One number is the whole answer: how many lines of the records include "println".

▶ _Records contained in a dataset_
————
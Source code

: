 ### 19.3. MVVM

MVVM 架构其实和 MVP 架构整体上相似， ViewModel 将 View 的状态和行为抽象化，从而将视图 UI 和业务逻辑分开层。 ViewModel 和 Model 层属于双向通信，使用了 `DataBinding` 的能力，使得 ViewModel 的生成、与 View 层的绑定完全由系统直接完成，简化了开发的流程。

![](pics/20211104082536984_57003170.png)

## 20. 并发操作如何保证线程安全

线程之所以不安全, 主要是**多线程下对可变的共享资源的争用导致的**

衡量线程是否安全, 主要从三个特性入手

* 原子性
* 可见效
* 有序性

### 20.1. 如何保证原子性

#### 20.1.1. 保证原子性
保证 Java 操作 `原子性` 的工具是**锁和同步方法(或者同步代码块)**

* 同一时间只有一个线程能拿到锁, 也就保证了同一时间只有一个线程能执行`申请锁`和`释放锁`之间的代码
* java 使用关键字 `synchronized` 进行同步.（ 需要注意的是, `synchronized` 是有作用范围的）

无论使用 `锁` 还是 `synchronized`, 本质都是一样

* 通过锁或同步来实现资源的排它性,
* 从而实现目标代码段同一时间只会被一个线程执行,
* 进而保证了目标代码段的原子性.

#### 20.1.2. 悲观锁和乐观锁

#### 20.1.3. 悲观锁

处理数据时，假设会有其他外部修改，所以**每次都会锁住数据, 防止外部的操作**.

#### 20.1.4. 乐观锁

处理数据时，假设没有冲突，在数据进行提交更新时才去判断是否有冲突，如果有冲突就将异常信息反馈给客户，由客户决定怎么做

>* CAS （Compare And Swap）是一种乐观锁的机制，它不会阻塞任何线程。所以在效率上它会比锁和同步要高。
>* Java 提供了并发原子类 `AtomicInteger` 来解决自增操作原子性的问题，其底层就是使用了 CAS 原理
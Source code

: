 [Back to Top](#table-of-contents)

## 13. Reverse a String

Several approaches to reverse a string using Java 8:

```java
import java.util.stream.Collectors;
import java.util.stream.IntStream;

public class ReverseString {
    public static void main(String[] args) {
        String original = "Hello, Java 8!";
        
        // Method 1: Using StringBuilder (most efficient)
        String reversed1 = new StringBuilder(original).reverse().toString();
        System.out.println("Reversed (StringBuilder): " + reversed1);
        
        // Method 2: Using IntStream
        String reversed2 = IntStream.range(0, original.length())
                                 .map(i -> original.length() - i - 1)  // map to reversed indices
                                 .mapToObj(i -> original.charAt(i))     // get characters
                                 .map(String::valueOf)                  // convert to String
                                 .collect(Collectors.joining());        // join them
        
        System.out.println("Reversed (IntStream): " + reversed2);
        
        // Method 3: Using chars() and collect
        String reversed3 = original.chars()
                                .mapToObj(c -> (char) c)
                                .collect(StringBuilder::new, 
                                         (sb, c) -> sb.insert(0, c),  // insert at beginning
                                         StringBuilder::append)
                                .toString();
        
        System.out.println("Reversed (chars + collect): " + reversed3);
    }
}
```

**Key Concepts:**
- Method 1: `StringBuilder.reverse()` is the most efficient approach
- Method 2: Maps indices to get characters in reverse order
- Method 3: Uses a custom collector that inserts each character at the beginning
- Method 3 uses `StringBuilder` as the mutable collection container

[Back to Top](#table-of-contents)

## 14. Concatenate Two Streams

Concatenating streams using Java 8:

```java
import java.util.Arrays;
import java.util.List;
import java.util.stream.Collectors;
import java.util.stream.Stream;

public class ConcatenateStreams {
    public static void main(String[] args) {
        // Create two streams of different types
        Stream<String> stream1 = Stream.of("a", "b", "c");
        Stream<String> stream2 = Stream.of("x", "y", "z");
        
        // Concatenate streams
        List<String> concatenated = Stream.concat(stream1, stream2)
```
————
▶ _Answer space_
3